فَاسْتَقِمْ كَمَا أُمِرْتَ
Admin
Sadece şehidleri getirtmiyorlar; sofiler rabıta ile şeyhlerini bile getirtip yardım alıp gönderiyorlar.
 
A Çevrimdışı

akilli55

Aktif Üye
İslam-TR Üyesi
Allah razı olsun Abdulhak hoca. şu aşağıdaki alıntı da bombaymış hakkaten :D

"Bir başka balık hikayesi daha sunacağım ama bizim meşhur balıkçı Temel'in memleketi trabzon bu konuda hayli geri kalmıştır(!)
Kayseri'nin Taçın Köyü'nde bir tepenin köye bakan yamacından çıkan su Sıvgın'a doğru akar.

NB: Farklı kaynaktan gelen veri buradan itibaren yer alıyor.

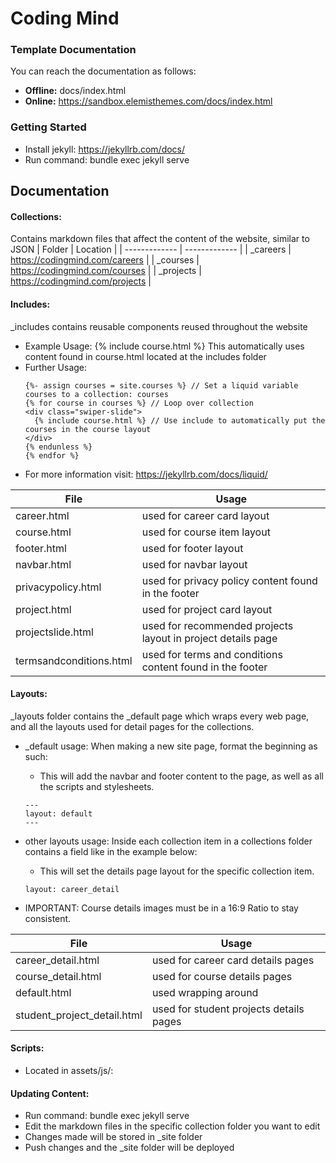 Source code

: # Coding Mind 

### Template Documentation
You can reach the documentation as follows:
- **Offline:** docs/index.html
- **Online:** https://sandbox.elemisthemes.com/docs/index.html

### Getting Started
- Install jekyll: https://jekyllrb.com/docs/ 
- Run command: bundle exec jekyll serve

## Documentation
#### Collections: 
Contains markdown files that affect the content of the website, similar to JSON
| Folder  | Location |
| ------------- | ------------- | 
|  _careers |  https://codingmind.com/careers | 
| _courses | https://codingmind.com/courses |
| _projects | https://codingmind.com/projects |

#### Includes: 
_includes contains reusable components reused throughout the website
- Example Usage: {% include course.html %}  This automatically uses content found in course.html located at the includes folder 
- Further Usage:             
  ```
  {%- assign courses = site.courses %} // Set a liquid variable courses to a collection: courses
  {% for course in courses %} // Loop over collection 
  <div class="swiper-slide">
    {% include course.html %} // Use include to automatically put the courses in the course layout
  </div>
  {% endunless %}
  {% endfor %}
  ```
 - For more information visit: https://jekyllrb.com/docs/liquid/
 
| File  | Usage |
| ------------- | ------------- | 
|career.html | used for career card layout |
|course.html | used for course item layout |
|footer.html | used for footer layout |
|navbar.html | used for navbar layout |
|privacypolicy.html | used for privacy policy content found in the footer |
|project.html | used for project card layout |
|projectslide.html | used for recommended projects layout in project details page |
|termsandconditions.html | used for terms and conditions content found in the footer |

#### Layouts: 
_layouts folder contains the _default page which wraps every web page, and all the layouts used for detail pages for the collections.
- _default usage: When making a new site page, format the beginning as such: 
  - This will add the navbar and footer content to the page, as well as all the scripts and stylesheets.
  ```
  ---
  layout: default
  ---
  ```
    
- other layouts usage: Inside each collection item in a collections folder contains a field like in the example below:
   - This will set the details page layout for the specific collection item.
  ```
  layout: career_detail
  ```
- IMPORTANT: Course details images must be in a 16:9 Ratio to stay consistent.

| File  | Usage |
| ------------- | ------------- | 
|career_detail.html  | used for career card details pages |
|course_detail.html  | used for course details pages |
|default.html  | used wrapping around |
|student_project_detail.html | used for student projects details pages |

#### Scripts:
- Located in assets/js/:

#### Updating Content:
- Run command: bundle exec jekyll serve
- Edit the markdown files in the specific collection folder you want to edit 
- Changes made will be stored in _site folder
- Push changes and the _site folder will be deployed

##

Burada yaşayan bir köylü dedesinden dinlediğini söyleyerek şunları anlatmıştır:
Bu kaynaktaki balıklar 2. Dünya harbinde savaşmaya gitmişler ve suda hiç balık kalmadığı gibi kaynak da kurumuş, sular çekilmiş. Harp bittikten sonra suyun kaynamasıyla birlikte balıklarda kimi şehid kimi gazi memlekete dönmüşler!
Halbuki o köylü 2. Dünya harbinin, Almanya'lı Hıristiyan Hitler'in, Rusya ve diğer Avrupa'lı Hıristiyan'larla yaptığı Hırıstiyanlar arası bir savaş olduğunu bilse idi bu hikaye başlamadan biterdi. "

Eh! safsatalara ufaktan kendini kaptırır, doğruluğunu araştırmaz isen bu örnek bile az gelir.